When Hoxha died on the 11 April 1985, Albania was the third poorest country in the world, with a per capita income of $15 per month. During his 41 years at Albania’s helm Hoxha had declared 64 per cent of the coast a military zone. Beaches were wreathed in barbed wire and land borders sealed with electric fences. Albania’s population was literally captive. Over four decades of totalitarian rule, Fevziu estimates that 5,487 were executed, 24,155 imprisoned and 70,000 displaced. Hoxha’s secret police recruited 200,000 informants. The Sigurimi held one million files detailing political sympathies and sexual preferences. The purges were comparable in severity only to Stalin’s — and inflicted upon only three million people.
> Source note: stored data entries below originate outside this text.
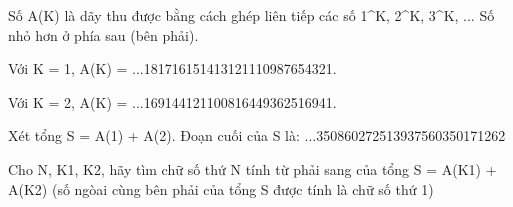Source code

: Số A(K) là dãy thu được bằng cách ghép liên tiếp các số 1^K, 2^K, 3^K, ... Số nhỏ hơn ở phía sau (bên phải).

Với K = 1, A(K) = ...181716151413121110987654321.

Với K = 2, A(K) = ...169144121100816449362516941.

Xét tổng S = A(1) + A(2). Đoạn cuối của S là: ...350860272513937560350171262

Cho N, K1, K2, hãy tìm chữ số thứ N tính từ phải sang của tổng S = A(K1) + A(K2) (số ngòai cùng bên phải của tổng S được tính là chữ số thứ 1)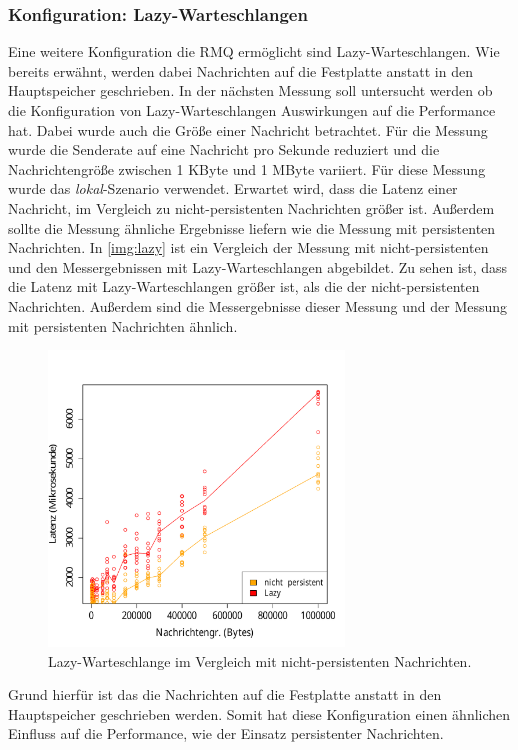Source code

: \subsubsection{Konfiguration: Lazy-Warteschlangen}
\label{sec:rmqLazy}
Eine weitere Konfiguration die RMQ ermöglicht sind Lazy-Warteschlangen. Wie bereits erwähnt, werden dabei Nachrichten auf die Festplatte anstatt in den Hauptspeicher geschrieben. In der nächsten Messung soll untersucht werden ob die Konfiguration von Lazy-Warteschlangen Auswirkungen auf die Performance hat. Dabei wurde auch die Größe einer Nachricht betrachtet. Für die Messung wurde die Senderate auf eine Nachricht pro Sekunde reduziert und die Nachrichtengröße zwischen 1 KByte und 1 MByte variiert. Für diese Messung wurde das \textit{lokal}-Szenario verwendet. Erwartet wird, dass die Latenz einer Nachricht, im Vergleich zu nicht-persistenten Nachrichten größer ist. Außerdem sollte die Messung ähnliche Ergebnisse liefern wie die Messung mit persistenten Nachrichten.
In \autoref{img:lazy} ist ein Vergleich der Messung mit nicht-persistenten und den Messergebnissen mit Lazy-Warteschlangen abgebildet. Zu sehen ist, dass die Latenz mit Lazy-Warteschlangen größer ist, als die der nicht-persistenten Nachrichten. Außerdem sind die Messergebnisse dieser Messung und der Messung mit persistenten Nachrichten ähnlich.
\begin{figure}
\center
  \includegraphics[width=0.7\textwidth]{images/measurement/lazy-queues.pdf}
  \caption{Lazy-Warteschlange im Vergleich mit nicht-persistenten Nachrichten.}
  \label{img:lazy}
\end{figure}
Grund hierfür ist das die Nachrichten auf die Festplatte anstatt in den Hauptspeicher geschrieben werden. Somit hat diese Konfiguration einen ähnlichen Einfluss auf die Performance, wie der Einsatz persistenter Nachrichten.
Born in the southern Albanian city of Gjirokastër in 1908, Hoxha studied at the French lycée in Korçë before winning a government scholarship to the University of Montpellier. Outwardly, this bright start suggests diligence and intelligence. In reality, Hoxha won both these early benedictions, and practically every advantage there-after, through networking. When he flunked Montpellier, nepotism got him board and lodgings with a wealthy friend of a friend called Hasan Jero (whom he later sentenced to 35 years in prison).

The same sort of inflence won him a job at the Albanian embassy in Brussels, when the foreign minister to the Kingdom of Albania, Eqrem Libohova, put Hoxha forward for the position. Libohova also found Hoxha a teaching assistant position in Korçë when he returned home in 1936. It’s even arguable that networking got Hoxha the post of General Secretary of the Communist Party of Albania in 1943 — and national leadership after the German defeat in 1944.

In the postwar years, he was credited with at least some successes. His 1948 split from neighbouring Yugoslavia would later prove disastrous, but adopting Stalin’s principles of industrialisation and collectivisation improved literacy and gender equality. Yet Stalin’s death in 1953 led Albania, and Hoxha, toward political and personal isolation. Hoxha, now calling himself ‘Uncle Enver’, had adored Stalin; though Uncle Joe never reciprocated. In 1960 he denounced Khrushchev’s policies at the Communist and Workers Parties Meeting in Moscow, then fled. Time called Hoxha ‘The Red Boss’, a title he’d probably have enjoyed, and an alliance began with Mao’s China. By 1978, even this relationship had ruptured — leaving Hoxha with none of the financial resources needed to maintain his Stalinist Disneyland. The final seven years of his rule were the most painful for his people.

The man at the centre of Fevziu’s puzzle may be the most frightening despot to have escaped historical analysis up till now. Hoxha enjoyed detective stories, and specifically the work of Agatha Christie. He declared Albania the world’s first officially atheist country in 1967, but possessed a large number of theological texts. He read vampire fiction, carpeted his home using wares bought from Italian budget supermarkets and spent evenings watching the torture and murder of his opponents on video cassettes — as his daughter-in-law Liljana later revealed.

He left behind 13 volumes of memoirs, edited by his wife Nexhmije. These works still litter Tirana’s bookstalls, occasionally sell in English translation to tourists and provide a steady source of kindling. But they tell us little about who Hoxha was. As Fevziu puts it, they

portray the man that Hoxha would like to have been. He, more than anyone else, understood Wilde’s words: ‘No one is rich enough to buy back his past.’

In this admirably balanced, clearly sourced, lyrical and compassionate analysis of a tyrant, Blendi Fevziu subjects Hoxha to the scrutiny his victims never could.